Start of Supplied data

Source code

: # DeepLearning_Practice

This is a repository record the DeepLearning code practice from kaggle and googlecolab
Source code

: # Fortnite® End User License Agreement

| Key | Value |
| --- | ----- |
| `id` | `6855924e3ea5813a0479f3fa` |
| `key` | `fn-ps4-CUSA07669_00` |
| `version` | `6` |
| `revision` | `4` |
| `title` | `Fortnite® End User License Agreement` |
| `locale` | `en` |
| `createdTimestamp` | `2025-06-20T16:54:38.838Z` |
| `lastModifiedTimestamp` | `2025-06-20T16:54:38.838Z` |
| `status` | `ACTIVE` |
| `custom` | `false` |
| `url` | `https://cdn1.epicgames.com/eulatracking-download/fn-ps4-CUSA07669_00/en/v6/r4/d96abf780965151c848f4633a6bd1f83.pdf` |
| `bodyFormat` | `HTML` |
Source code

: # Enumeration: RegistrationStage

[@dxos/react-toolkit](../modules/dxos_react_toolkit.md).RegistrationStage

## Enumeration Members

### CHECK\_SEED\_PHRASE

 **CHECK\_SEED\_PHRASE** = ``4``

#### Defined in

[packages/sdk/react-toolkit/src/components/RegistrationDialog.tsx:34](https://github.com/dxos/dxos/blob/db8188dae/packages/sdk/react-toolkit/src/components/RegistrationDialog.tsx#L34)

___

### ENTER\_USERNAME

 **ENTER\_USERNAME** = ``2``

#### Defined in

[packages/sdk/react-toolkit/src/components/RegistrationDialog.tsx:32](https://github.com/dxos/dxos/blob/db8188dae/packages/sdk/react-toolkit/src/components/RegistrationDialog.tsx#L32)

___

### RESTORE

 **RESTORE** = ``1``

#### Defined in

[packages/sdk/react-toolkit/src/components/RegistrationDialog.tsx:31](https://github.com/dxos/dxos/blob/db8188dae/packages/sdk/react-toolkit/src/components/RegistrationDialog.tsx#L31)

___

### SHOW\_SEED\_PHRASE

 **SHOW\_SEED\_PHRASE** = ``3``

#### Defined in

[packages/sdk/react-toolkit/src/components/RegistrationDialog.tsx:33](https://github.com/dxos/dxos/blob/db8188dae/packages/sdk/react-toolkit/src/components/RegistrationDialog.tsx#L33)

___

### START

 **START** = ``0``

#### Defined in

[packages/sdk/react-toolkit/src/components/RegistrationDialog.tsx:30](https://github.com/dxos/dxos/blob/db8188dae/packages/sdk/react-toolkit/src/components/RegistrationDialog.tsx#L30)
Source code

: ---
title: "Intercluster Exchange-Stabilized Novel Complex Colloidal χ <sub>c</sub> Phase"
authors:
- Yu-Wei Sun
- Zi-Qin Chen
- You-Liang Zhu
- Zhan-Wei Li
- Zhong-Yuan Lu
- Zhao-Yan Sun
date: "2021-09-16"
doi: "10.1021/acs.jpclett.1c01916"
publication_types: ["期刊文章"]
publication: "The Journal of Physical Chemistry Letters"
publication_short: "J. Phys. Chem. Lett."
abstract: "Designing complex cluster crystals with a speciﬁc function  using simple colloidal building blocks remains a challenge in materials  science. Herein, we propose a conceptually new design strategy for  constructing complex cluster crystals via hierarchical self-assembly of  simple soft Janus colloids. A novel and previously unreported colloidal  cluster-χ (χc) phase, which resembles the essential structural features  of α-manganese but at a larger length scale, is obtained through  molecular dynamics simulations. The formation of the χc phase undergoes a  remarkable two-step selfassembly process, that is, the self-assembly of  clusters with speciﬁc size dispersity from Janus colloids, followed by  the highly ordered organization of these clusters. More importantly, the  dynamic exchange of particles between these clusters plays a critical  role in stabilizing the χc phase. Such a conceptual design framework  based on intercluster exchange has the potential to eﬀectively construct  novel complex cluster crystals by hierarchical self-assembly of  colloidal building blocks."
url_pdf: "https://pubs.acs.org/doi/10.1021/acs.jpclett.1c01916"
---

End of Supplied data

Filter the data for the string "packages" and copy every line that has it.

Response.
[packages/sdk/react-toolkit/src/components/RegistrationDialog.tsx:34](https://github.com/dxos/dxos/blob/db8188dae/packages/sdk/react-toolkit/src/components/RegistrationDialog.tsx#L34)
[packages/sdk/react-toolkit/src/components/RegistrationDialog.tsx:32](https://github.com/dxos/dxos/blob/db8188dae/packages/sdk/react-toolkit/src/components/RegistrationDialog.tsx#L32)
[packages/sdk/react-toolkit/src/components/RegistrationDialog.tsx:31](https://github.com/dxos/dxos/blob/db8188dae/packages/sdk/react-toolkit/src/components/RegistrationDialog.tsx#L31)
[packages/sdk/react-toolkit/src/components/RegistrationDialog.tsx:33](https://github.com/dxos/dxos/blob/db8188dae/packages/sdk/react-toolkit/src/components/RegistrationDialog.tsx#L33)
[packages/sdk/react-toolkit/src/components/RegistrationDialog.tsx:30](https://github.com/dxos/dxos/blob/db8188dae/packages/sdk/react-toolkit/src/components/RegistrationDialog.tsx#L30)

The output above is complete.